Circle A has a center at #(6 ,5 )# and an area of #6 pi#. Circle B has a center at #(12 ,7 )# and an area of #48 pi#. Do the circles overlap?

1 Answer
May 10, 2018

Since

#(12-6)^2+(7-5)^2=40 quad # and

#4(6)(48) - (40 - 6 - 48)^2 = 956 > 0 #

we can make a real triangle with squared sides 48, 6 and 40, so these circles intersect.

Explanation:

Why the gratuitous #pi#?

The area is #A =pi r^2# so #r^2=A/pi.# So the first circle has a radius #r_1=\sqrt{6}# and the second #r_2=sqrt{48}=4 sqrt{3}#.

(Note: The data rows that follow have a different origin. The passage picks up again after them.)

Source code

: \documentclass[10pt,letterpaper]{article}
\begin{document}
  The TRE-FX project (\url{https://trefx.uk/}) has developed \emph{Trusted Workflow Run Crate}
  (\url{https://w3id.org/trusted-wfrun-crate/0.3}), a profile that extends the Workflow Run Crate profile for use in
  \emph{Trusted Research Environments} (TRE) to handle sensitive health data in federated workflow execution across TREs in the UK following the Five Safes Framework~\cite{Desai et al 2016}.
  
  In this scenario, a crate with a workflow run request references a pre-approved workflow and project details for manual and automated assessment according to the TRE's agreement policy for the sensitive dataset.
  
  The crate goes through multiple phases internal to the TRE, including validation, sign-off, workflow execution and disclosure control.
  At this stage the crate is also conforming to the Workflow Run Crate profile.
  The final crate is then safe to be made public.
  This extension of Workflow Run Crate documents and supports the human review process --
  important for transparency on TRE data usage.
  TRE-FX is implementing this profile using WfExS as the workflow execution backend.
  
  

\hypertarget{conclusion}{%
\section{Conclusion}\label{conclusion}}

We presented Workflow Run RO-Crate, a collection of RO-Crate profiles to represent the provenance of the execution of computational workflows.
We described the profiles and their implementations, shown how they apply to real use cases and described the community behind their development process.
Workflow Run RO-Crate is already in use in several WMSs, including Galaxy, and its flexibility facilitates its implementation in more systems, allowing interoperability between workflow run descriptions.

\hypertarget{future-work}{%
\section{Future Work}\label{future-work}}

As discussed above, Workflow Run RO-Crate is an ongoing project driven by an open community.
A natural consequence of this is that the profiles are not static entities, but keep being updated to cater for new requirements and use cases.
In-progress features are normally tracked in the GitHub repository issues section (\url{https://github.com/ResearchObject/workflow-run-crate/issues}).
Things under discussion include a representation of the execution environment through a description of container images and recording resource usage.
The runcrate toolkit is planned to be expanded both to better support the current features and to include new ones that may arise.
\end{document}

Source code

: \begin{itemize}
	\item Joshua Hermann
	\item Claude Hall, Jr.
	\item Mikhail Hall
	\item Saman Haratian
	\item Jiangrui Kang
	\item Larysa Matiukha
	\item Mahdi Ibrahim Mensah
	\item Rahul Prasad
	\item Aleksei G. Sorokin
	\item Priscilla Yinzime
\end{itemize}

The centers are #sqrt{(12-6)^2+(7-5)^2}= sqrt{40} = 2 sqrt{10}# apart.

So the circles overlap if #sqrt{6} + 4 sqrt{3} ge 2 sqrt{10} #.

That's so ugly that you'd be forgiven for reaching for the calculator. But it's really not necessary. Let's take a detour and look how this is done using Rational Trigonometry. There we're only concerned with the squared lengths, called quadrances.

Let's say we want to test if three quadrances #A,B,C# are the quadrances between three collinear points, i.e. #sqrt{A}=sqrt{B}+sqrt{C}# or #sqrt{B}=sqrt{A}+sqrt{C},# or #sqrt{C}=sqrt{A}+sqrt{B}#. We'll write it as

# pm sqrt{C} = pm sqrt{A} pm sqrt{B}#

Squaring,

#C = A + B \pm 2 sqrt{AB}#

#C - A-B = pm 2 sqrt{AB}#

Squaring again,

#(C-A-B)^2 = 4AB #

#0 = 4AB - (C-A-B)^2 #

It turns out

#mathcal{A} = 4AB - (C-A-B)^2 #

is a discriminant for triangles. We just showed if #mathcal{A} =0# that means we have a degenerate triangle, formed from three collinear points. If #mathcal{A} > 0# then we have a real triangle, each side less than the sum of the other two. If #mathcal{A}<0# we don't have sides that satisfies the triangle inequality, and we sometimes call this an imaginary triangle.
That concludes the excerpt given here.